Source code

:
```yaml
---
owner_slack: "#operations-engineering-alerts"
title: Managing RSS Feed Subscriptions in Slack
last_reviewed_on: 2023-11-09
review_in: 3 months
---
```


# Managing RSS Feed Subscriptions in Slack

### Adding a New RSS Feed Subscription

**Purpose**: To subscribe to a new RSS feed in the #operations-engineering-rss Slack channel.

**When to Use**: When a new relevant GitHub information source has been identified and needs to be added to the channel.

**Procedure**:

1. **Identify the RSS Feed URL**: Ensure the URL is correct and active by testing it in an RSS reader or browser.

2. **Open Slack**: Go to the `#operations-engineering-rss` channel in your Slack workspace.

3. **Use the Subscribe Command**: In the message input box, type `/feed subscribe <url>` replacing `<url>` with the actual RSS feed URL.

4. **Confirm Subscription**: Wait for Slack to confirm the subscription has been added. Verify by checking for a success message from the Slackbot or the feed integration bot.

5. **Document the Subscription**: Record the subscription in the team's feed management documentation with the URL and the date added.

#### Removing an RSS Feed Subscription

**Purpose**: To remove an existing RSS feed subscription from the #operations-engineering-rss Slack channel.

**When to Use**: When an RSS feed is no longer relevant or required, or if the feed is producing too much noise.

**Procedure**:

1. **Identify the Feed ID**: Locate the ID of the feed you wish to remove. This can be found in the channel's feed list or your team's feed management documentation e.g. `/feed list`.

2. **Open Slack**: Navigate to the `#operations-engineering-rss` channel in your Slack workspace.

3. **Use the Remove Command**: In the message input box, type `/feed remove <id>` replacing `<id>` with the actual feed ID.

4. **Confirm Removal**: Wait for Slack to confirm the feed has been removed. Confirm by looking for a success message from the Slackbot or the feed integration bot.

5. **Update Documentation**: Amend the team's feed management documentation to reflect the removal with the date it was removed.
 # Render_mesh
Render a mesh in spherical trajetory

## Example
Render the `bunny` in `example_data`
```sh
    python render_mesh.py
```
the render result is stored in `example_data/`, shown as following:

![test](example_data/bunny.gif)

+===+

» **Problem**
Wherever the string "with" turns up in the material, copy the whole line.

» **Reply**
3. **Use the Subscribe Command**: In the message input box, type `/feed subscribe <url>` replacing `<url>` with the actual RSS feed URL.
5. **Document the Subscription**: Record the subscription in the team's feed management documentation with the URL and the date added.
3. **Use the Remove Command**: In the message input box, type `/feed remove <id>` replacing `<id>` with the actual feed ID.
5. **Update Documentation**: Amend the team's feed management documentation to reflect the removal with the date it was removed.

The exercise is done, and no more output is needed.